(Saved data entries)
════════════════════
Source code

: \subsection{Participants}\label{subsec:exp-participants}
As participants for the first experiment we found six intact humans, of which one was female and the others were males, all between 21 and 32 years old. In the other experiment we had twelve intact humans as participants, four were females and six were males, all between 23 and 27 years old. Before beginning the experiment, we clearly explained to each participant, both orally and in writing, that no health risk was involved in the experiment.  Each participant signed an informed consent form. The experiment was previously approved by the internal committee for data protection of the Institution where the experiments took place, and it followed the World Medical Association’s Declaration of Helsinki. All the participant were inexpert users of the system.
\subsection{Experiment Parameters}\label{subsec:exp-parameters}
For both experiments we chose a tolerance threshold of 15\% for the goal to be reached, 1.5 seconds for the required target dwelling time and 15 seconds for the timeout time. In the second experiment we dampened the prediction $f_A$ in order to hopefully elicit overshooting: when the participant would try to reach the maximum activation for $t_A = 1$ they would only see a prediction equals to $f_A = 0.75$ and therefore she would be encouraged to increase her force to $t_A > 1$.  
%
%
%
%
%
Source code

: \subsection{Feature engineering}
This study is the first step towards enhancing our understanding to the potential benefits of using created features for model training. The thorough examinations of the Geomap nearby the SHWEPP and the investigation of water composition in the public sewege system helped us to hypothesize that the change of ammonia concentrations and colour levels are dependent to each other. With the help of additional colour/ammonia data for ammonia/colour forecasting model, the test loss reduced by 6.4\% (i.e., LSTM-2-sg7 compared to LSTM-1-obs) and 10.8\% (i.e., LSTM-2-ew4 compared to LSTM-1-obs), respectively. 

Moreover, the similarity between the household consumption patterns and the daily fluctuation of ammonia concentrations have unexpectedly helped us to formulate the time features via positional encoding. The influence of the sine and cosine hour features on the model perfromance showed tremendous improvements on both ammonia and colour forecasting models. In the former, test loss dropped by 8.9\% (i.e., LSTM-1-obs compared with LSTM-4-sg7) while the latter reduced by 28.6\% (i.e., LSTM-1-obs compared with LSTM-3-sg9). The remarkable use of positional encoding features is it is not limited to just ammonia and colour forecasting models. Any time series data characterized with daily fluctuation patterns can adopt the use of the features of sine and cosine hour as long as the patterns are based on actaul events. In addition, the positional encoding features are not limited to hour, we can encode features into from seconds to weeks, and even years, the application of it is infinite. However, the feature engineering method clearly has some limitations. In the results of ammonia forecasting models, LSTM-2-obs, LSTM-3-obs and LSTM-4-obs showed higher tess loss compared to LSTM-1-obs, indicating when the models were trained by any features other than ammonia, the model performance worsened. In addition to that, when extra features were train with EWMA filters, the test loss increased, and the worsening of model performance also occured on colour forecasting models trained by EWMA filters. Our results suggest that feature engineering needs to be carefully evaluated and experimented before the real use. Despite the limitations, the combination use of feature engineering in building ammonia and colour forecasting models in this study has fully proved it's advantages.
════════════════════
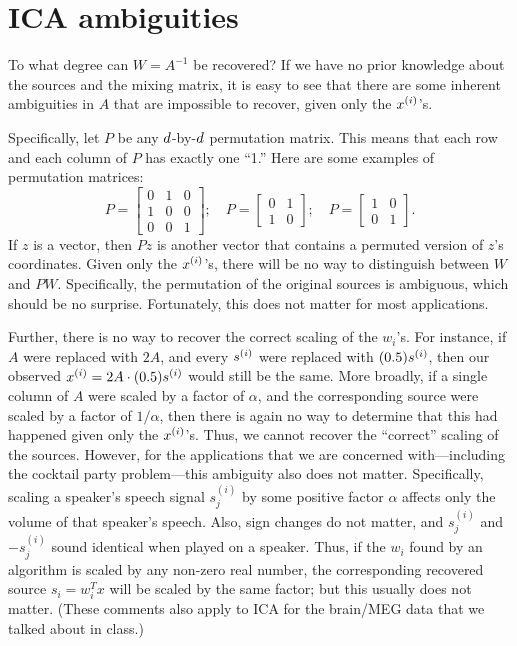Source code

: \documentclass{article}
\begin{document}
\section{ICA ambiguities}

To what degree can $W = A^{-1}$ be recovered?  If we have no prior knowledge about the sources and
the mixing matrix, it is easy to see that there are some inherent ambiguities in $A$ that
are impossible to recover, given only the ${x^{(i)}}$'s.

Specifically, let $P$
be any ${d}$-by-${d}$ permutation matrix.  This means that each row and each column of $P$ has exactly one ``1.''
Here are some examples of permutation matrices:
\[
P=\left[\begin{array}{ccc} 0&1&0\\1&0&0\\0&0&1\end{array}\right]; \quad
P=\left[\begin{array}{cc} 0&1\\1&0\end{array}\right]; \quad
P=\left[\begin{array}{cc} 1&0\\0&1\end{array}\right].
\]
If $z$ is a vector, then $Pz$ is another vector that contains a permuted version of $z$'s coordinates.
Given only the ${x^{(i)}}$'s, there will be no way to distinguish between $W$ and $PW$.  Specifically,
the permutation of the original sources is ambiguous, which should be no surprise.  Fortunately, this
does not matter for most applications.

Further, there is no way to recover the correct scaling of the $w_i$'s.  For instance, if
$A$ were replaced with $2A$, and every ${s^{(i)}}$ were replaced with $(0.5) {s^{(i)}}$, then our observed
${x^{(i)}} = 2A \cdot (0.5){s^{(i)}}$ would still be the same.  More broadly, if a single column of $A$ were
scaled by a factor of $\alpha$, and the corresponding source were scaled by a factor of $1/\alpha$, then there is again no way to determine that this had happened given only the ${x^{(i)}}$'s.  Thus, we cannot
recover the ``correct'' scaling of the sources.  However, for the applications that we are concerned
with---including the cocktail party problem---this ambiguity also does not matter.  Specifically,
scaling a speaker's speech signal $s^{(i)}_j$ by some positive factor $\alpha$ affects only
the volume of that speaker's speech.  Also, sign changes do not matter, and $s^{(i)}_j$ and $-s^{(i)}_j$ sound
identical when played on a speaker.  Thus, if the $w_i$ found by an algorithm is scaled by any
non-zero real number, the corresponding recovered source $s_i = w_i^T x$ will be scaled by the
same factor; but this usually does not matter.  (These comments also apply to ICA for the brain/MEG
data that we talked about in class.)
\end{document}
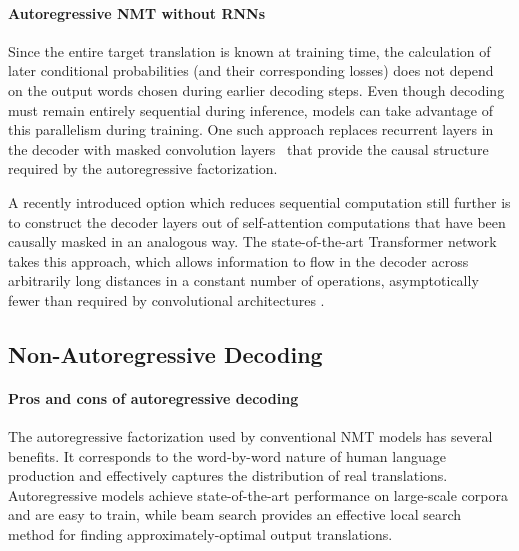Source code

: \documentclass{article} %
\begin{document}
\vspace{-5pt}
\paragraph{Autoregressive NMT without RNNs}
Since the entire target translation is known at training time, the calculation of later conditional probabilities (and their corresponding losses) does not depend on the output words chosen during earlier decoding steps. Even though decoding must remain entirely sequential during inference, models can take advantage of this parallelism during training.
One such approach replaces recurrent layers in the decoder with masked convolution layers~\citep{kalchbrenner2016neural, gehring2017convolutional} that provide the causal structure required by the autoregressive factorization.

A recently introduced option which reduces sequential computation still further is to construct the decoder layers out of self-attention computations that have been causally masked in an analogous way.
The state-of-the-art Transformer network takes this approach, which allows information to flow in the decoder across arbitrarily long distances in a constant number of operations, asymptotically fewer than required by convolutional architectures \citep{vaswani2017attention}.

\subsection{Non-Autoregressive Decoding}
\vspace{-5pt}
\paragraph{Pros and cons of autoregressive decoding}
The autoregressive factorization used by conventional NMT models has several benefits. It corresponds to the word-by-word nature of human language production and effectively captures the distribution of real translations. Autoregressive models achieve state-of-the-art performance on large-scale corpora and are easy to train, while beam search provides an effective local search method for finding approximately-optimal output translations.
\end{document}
════════════════════
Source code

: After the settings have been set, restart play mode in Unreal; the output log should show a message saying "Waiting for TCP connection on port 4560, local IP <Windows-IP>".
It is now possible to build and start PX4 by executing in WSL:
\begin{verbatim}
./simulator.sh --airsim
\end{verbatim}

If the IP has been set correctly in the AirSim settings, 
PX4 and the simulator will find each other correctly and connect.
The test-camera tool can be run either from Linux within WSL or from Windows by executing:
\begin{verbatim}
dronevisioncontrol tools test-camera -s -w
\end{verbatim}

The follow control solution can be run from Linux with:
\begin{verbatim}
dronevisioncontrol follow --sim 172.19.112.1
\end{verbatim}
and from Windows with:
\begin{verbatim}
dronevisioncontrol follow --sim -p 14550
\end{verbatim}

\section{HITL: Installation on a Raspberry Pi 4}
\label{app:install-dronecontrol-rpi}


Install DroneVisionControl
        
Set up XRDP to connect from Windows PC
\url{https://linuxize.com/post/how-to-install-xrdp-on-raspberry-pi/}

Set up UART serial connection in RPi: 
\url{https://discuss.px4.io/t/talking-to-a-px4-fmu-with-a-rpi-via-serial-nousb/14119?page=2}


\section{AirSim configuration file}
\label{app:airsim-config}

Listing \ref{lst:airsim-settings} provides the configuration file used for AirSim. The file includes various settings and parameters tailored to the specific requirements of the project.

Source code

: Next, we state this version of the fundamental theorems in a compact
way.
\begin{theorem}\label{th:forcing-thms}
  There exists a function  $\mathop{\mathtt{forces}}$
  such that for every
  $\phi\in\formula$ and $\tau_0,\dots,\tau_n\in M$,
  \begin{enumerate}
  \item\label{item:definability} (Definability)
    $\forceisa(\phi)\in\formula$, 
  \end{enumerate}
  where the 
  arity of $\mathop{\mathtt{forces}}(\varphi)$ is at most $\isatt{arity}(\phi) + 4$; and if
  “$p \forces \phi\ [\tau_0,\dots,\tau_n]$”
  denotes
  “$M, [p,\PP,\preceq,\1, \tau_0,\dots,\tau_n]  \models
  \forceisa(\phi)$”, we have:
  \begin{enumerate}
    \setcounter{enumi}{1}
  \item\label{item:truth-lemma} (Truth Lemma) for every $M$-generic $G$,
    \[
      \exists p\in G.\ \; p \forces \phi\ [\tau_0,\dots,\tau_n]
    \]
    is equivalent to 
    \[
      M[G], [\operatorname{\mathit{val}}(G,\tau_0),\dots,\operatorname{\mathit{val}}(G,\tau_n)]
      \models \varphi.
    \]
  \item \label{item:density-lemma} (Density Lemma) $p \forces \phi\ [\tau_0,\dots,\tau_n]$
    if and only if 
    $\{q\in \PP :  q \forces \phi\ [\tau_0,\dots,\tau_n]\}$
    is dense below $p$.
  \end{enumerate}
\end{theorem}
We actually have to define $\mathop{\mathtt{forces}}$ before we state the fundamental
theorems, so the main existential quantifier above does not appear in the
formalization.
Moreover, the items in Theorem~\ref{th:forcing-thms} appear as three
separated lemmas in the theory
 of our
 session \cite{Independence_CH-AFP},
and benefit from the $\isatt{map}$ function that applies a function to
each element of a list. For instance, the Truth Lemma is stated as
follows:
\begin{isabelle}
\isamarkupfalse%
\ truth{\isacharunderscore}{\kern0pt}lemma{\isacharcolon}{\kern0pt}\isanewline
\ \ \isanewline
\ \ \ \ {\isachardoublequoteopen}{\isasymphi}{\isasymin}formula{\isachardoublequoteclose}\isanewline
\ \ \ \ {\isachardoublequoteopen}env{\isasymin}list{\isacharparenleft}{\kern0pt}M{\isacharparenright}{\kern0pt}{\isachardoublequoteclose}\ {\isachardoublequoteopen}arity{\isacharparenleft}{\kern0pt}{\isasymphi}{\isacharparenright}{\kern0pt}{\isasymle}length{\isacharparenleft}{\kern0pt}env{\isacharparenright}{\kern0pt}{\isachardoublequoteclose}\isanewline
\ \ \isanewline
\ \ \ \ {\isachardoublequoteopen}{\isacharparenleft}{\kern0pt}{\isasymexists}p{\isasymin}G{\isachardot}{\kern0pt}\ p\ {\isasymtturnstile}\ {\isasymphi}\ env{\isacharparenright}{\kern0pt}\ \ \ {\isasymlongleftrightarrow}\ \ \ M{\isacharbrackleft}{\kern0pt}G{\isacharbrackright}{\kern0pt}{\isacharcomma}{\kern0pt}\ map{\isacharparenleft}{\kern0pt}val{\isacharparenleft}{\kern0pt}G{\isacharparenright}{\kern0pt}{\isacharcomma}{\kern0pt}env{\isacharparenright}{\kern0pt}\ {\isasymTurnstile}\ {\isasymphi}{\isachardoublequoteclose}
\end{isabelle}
════════════════════
* _Exercise goal_: Looking over the records, find each line with the word "serial" and copy it.

* _Your solution_:
Set up UART serial connection in RPi: 
\url{https://discuss.px4.io/t/talking-to-a-px4-fmu-with-a-rpi-via-serial-nousb/14119?page=2}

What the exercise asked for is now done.